# Determine whether a building be regulated by part 3 or part 9 OBC



## alayan (Sep 12, 2018)

Hello everyone,
I'm taking my first OBC course, and I have an exercise on how to distinguish between part 9 and 3 of the OBC. For what I understand, part 9 technically applies for building having 3 storeys or less, and building area is no greater than 600 sm. But in the diagram, there is an overhang on the ground floor and a deck on the third floor which make me confused. 
1/ Would a deck or a partial overhang contributes in building area?. 
2/ Since there are 3 different major occupancies (1st floor- Coffe, 2nd floor- Retail, 3rd- Rooming house), What is the occupancy classification of the building?
Thank you so much


----------



## tmurray (Sep 14, 2018)

Hello Alayan,

First, want to check 1.1.2.2 of Division A to see what building classifications fall under Part 3 jurisdiction. Anything that is not listed here, we would generally call a Part 9 building.
Next, you want to check Section 1.4 of Division A for the definition of building area. This tells us exactly how to measure the building area. Important note here is that floor area and building area are similar, but different and are used for different things in our codes.

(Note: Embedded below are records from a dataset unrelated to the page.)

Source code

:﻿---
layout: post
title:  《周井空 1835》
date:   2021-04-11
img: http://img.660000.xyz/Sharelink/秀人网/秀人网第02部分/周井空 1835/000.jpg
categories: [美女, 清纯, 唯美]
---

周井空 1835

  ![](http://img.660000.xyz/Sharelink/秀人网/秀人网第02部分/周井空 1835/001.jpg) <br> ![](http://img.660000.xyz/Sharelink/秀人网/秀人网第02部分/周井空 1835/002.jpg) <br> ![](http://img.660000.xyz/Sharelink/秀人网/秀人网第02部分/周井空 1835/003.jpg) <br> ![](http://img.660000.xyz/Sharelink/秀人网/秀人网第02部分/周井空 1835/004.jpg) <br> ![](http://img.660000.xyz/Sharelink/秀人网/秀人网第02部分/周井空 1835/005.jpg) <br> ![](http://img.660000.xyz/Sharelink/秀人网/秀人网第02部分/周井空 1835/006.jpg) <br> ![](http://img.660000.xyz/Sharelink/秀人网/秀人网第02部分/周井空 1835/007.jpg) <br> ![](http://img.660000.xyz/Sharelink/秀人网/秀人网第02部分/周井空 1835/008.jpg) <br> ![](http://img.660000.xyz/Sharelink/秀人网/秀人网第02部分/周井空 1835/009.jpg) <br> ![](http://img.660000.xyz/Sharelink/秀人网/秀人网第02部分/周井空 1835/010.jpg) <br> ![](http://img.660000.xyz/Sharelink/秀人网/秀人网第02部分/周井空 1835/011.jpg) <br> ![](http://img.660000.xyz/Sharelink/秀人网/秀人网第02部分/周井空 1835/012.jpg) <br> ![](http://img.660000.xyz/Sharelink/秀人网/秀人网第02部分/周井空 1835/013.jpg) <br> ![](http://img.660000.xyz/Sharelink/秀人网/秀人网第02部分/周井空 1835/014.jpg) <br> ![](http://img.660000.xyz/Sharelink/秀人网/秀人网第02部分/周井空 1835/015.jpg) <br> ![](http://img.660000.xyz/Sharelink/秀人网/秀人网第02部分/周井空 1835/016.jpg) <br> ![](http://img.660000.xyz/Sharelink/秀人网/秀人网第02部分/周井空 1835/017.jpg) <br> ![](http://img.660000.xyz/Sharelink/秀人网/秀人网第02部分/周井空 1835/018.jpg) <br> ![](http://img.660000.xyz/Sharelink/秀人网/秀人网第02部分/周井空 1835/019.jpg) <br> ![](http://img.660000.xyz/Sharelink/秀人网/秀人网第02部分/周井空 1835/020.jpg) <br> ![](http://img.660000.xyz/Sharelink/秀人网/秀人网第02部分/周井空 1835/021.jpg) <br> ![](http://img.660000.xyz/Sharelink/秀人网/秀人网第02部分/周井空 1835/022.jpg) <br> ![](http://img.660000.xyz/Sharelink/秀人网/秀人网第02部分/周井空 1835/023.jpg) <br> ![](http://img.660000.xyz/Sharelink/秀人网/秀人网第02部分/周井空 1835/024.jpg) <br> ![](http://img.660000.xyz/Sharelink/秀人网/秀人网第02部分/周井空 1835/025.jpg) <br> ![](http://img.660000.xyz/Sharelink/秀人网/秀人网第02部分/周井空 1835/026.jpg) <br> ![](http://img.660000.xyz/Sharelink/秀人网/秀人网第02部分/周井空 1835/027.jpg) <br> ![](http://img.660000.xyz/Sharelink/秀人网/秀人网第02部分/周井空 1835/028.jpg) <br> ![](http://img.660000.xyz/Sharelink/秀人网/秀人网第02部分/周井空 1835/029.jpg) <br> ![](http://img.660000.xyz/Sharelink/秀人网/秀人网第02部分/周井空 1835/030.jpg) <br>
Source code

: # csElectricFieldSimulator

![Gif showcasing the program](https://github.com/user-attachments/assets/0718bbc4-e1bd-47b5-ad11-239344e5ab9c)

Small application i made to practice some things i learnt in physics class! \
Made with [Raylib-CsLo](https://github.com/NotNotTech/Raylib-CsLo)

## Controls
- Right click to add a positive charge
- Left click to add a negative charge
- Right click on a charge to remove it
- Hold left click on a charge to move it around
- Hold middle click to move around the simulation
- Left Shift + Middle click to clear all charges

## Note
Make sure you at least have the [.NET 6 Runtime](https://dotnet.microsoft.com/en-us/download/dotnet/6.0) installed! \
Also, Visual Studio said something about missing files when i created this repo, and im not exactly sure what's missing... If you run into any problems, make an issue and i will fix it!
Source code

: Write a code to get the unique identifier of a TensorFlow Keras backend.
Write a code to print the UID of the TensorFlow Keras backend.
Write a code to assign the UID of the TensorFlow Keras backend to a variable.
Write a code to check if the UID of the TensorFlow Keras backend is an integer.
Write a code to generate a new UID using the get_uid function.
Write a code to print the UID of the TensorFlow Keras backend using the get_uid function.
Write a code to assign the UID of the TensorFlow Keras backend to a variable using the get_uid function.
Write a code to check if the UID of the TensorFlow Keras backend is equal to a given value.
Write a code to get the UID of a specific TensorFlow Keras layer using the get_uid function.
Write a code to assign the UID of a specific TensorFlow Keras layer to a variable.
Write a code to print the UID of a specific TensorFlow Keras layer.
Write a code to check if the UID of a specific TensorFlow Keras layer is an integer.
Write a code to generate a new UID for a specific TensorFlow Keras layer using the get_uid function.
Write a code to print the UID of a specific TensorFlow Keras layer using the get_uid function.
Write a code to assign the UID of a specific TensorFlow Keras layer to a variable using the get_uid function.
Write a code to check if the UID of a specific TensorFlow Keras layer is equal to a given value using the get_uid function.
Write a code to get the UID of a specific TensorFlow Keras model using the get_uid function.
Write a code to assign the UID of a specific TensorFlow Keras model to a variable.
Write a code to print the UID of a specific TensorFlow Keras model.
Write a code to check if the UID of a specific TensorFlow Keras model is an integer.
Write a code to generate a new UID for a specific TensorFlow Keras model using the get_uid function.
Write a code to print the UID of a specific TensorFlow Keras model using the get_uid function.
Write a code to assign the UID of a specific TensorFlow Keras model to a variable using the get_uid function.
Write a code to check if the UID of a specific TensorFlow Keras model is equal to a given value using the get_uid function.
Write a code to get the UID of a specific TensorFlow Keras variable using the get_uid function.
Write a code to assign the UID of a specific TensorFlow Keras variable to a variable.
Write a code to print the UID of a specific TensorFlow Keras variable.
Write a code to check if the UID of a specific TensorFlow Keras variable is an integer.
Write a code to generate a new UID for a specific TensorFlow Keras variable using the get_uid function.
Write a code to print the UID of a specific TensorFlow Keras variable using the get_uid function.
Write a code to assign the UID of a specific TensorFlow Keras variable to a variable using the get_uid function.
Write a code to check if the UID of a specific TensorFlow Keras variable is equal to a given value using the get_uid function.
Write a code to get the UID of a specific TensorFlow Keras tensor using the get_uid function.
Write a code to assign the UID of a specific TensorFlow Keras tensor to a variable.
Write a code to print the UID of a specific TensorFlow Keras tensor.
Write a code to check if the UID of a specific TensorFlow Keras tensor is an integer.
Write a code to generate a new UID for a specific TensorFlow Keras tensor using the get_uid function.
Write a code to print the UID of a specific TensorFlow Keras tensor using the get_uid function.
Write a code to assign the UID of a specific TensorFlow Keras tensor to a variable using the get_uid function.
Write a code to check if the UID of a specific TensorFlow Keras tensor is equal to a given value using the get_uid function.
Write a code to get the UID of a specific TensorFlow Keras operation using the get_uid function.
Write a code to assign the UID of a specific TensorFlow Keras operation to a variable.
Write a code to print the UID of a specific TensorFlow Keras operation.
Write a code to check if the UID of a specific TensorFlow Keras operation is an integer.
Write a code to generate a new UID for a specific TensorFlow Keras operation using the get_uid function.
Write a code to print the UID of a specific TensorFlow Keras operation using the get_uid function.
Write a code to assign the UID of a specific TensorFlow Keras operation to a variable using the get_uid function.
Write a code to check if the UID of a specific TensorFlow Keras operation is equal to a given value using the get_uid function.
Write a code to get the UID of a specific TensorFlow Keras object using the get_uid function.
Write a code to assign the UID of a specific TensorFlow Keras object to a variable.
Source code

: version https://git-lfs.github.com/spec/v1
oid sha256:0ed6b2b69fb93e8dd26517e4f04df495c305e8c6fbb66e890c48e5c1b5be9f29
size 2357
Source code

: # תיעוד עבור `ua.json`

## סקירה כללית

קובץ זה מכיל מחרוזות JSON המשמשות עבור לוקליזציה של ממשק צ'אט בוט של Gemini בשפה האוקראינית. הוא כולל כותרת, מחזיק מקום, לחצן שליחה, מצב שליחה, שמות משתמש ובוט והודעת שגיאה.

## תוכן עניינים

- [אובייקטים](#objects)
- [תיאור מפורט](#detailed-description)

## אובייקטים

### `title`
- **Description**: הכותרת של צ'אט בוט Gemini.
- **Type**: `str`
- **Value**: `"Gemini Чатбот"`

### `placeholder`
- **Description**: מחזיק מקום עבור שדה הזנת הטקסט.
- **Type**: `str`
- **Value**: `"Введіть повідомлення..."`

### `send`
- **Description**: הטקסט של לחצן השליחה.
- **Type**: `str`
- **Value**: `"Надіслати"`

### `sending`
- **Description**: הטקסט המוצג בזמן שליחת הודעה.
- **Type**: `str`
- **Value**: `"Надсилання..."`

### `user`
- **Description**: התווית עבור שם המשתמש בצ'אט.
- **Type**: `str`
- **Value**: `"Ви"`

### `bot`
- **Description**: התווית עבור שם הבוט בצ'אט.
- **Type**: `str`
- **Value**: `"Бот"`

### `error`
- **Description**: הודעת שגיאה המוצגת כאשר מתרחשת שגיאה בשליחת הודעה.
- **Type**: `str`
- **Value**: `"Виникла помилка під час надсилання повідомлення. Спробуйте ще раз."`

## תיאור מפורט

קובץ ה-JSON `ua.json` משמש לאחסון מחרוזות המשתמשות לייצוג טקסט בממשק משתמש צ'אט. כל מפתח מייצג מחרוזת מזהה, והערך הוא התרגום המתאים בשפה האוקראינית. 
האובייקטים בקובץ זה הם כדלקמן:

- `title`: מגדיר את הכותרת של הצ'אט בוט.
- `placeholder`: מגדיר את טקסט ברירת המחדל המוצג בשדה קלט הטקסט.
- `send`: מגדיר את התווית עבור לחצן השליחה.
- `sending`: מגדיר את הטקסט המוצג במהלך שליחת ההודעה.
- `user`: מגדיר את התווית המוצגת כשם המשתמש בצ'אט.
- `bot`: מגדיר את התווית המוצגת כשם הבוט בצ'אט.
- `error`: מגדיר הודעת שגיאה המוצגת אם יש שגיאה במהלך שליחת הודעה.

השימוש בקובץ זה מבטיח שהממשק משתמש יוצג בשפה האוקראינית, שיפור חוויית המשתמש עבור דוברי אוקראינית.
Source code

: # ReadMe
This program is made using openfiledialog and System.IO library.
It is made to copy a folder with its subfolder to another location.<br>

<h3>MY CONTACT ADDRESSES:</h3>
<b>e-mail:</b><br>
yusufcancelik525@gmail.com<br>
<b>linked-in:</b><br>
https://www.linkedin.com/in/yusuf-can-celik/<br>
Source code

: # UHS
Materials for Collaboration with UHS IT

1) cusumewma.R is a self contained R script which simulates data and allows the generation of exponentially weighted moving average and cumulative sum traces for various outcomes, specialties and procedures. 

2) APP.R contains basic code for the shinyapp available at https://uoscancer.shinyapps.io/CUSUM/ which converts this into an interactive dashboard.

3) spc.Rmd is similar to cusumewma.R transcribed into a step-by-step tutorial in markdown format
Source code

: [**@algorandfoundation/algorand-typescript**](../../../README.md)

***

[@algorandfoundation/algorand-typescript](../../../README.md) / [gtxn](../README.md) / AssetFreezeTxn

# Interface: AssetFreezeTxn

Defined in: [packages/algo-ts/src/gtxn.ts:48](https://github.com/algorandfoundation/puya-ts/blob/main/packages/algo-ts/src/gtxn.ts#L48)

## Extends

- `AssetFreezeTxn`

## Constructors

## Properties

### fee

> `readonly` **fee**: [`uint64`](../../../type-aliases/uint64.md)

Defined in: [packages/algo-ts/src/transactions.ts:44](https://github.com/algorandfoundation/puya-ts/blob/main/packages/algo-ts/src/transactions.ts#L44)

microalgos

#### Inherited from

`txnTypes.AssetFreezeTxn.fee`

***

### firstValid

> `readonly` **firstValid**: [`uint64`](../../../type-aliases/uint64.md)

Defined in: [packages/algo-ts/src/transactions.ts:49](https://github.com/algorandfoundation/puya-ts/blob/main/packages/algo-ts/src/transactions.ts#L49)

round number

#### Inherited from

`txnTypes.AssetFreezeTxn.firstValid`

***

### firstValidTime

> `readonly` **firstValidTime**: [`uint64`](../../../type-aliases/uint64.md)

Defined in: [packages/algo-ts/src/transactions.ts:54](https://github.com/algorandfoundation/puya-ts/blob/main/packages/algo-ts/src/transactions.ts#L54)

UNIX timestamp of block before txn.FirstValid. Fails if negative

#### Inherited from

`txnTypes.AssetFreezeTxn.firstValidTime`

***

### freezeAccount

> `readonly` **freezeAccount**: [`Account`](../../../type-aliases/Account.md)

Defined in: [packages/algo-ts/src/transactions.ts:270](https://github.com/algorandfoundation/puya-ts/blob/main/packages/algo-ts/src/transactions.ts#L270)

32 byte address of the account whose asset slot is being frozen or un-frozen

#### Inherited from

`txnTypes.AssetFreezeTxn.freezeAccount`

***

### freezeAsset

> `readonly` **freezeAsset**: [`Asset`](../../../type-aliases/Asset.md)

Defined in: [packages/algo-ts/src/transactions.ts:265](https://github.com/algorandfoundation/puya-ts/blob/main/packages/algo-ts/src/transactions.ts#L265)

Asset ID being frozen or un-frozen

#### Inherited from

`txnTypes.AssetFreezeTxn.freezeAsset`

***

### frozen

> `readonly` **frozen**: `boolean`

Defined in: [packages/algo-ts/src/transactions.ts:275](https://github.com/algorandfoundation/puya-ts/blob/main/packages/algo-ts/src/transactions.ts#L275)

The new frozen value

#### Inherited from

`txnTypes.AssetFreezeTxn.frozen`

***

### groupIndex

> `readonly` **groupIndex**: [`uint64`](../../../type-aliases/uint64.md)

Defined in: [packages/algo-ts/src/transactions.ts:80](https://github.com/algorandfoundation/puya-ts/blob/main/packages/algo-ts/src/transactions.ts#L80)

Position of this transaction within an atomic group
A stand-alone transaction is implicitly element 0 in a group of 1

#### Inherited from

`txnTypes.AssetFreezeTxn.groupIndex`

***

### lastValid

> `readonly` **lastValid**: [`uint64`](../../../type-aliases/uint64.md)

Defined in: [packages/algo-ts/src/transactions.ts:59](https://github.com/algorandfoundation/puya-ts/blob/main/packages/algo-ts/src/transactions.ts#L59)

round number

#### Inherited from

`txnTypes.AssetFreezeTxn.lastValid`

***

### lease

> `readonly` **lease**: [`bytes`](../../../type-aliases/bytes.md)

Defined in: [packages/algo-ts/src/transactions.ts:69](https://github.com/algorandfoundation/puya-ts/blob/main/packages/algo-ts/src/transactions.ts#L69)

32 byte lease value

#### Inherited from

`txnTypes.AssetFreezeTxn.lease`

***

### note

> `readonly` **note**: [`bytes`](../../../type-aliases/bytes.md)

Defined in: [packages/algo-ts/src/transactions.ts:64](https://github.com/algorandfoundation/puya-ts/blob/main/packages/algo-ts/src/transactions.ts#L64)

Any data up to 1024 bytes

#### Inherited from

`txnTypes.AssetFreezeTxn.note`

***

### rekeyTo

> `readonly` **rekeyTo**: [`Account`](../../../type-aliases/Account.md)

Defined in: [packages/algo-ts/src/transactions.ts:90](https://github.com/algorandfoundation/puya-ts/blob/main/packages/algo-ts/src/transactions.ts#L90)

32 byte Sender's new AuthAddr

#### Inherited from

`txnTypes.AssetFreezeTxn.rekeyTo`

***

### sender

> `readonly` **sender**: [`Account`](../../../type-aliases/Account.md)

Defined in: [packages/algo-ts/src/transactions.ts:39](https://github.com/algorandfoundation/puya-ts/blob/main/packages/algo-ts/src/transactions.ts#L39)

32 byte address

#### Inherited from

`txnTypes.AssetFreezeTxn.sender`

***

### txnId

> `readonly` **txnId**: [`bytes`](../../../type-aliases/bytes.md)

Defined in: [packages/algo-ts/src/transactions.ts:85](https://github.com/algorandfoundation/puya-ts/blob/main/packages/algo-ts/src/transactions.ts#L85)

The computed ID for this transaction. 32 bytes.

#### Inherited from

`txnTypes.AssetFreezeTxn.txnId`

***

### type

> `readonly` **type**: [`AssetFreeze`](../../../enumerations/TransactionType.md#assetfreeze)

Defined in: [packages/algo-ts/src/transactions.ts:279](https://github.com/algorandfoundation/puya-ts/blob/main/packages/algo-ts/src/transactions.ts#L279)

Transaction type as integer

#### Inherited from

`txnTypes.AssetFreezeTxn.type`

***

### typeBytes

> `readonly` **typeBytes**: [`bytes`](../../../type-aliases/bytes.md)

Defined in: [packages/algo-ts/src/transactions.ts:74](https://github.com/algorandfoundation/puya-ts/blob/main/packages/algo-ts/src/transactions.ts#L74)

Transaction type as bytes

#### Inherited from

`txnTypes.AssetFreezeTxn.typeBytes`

Building area is the greatest horizontal area between exterior walls or between exterior walls and the centerline of firewalls, so in your example an overhanging portion of the building only counts towards the building area if it has exterior walls. Decks would not.

Coffee shop occupancy classification (letter type) would be based on the total occupant load (#of people). Going off memory here because I'm not in Ontario (this is an OBC only thing), but I believe if it is not more than 30 people, you can classify it as an E - mercantile, otherwise it is an A2 - Assembly
Retail is E - mercantile
Rooming house would be C - residential

Once we have the individual occupancies, we can classify the occupancy of the building. You will imagine a building of number of storeys your building for each of your occupancies. Look at 3.2.2.4 to 3.2.2.8 for some guidance here especially if you have small occupancies that might not need to be considered (less than 10% of the *floor area* of the storey it is located on). now we look at 3.2.2.20 to 3.2.2.82 for your 2 to 3 options based on if the coffee shop is an A2 or not.

The way the titles are laid out is the <occupancy><number of stories><sprinklered or not> ex. 3.2.2.59. Group E, up to 3 stories. 

In the above example we have a group E that is permitted to be constructed up to 3 stories in height and does not require sprinklered (buildings requiring sprinklers simply state "sprinklered" at the end).This looks like it will fit for the E classification we found earlier, but it might not. This specific classification has a maximum building area based on the number of streets (streets is a defined term) and the number of storeys (we could use this classification for a 1 or two storey building as well). So, we have one of the classifications to compare. 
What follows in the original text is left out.